Son zamanlarda Merkez Bankası’nın Kur Korumalı Mevduat’tan (KKM) kurtulma çabalarını ilgiyle izliyorum. Şu ana kadar atılan adımlar ve söz konusu adımların yan etkilerini gidermek için atılan adımları bir hatırlayalım:
- KKM’den TL mevduata geçiş için zorunlu karşılık silahı kullanıldı
- Bu etkili olmayınca politika faizleri yükseltildi
- KMM’den TL mevduata geçiş için uygulama tebliği açıklandı
- Arzu edilen ilgi oluşmayınca “bir yıl vadeli KKM için daha düşük zorunlu karşılık” denendi
- Bu da ilgi uyandırmadı, bu sırada politika faizleri bir kez daha yükseltildi
- Kendi yazdığı mevzuatı bir anda hatırlayan Merkez Bankası yönetimi, “KKM’de minimum faiz politika faizidir” maddesinin hedefleriyle çeliştiğini nihayet anladı ve kaldırdı.
Bankalar ile yaptığım görüşme neticesinde “KKM faizini düşürürüz ama TL mevduat faizi %45'ten aşağıda olamaz” dediler. Kaynak ihtiyacı ortadayken hiçbir bankanın TL mevduat faizlerini düşüreceğini beklemiyorum. Bu arada geçen hafta Döviz KKM’lerden TL Mevduata daha yüksek faiz verilirken, bu haftadan itibaren KKM’de TL olan hesapların vade dönüşlerine de eğer TL mevduata geçmek isteyen olursa yüksek faiz verilmeye başlanacakmış. Tüm bunların sonucunda TL mevduat faizleri %45 ile %55 arasında dengelenecek gibi gözüküyor.

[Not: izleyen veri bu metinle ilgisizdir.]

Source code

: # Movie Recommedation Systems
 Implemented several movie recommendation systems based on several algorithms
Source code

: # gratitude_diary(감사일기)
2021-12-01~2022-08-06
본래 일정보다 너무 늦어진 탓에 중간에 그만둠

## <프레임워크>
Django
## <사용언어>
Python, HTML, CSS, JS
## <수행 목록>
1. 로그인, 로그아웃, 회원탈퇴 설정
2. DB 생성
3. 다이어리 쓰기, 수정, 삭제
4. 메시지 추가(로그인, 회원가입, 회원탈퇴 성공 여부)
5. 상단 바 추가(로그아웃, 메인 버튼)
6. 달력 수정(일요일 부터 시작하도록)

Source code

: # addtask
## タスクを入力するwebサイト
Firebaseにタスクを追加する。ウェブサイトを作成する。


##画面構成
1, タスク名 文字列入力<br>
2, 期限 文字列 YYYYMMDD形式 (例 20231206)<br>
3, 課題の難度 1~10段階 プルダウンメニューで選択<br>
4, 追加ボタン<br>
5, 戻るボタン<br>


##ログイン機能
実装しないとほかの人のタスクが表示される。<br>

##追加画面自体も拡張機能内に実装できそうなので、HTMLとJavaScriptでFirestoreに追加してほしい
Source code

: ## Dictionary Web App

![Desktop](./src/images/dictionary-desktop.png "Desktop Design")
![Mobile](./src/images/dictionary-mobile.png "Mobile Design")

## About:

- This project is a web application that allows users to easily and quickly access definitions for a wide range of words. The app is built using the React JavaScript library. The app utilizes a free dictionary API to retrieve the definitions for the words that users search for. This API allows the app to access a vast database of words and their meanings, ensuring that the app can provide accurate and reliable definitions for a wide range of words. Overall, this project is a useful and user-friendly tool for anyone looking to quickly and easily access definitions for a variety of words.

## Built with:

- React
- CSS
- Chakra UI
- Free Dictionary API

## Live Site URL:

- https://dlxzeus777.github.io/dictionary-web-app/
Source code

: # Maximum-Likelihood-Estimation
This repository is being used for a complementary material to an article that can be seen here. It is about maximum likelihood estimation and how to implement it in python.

Merkez Bankası’nın KKM’den kurtulma çabasını takdirle karşılarken, atılan adımlar gösteriyor ki yönetimdeki arkadaşlar piyasadaki işleyişten, mevduat sahibinin eğilimleri ve beklentilerinden haberdar değiller. Ayrıca mevzuat açısından kafalarının karışık olduğu da anlaşılıyor. Bu kadar çok sık karar almak yerine daha sakin ve net karar almaları hepimiz için daha uygun olacak.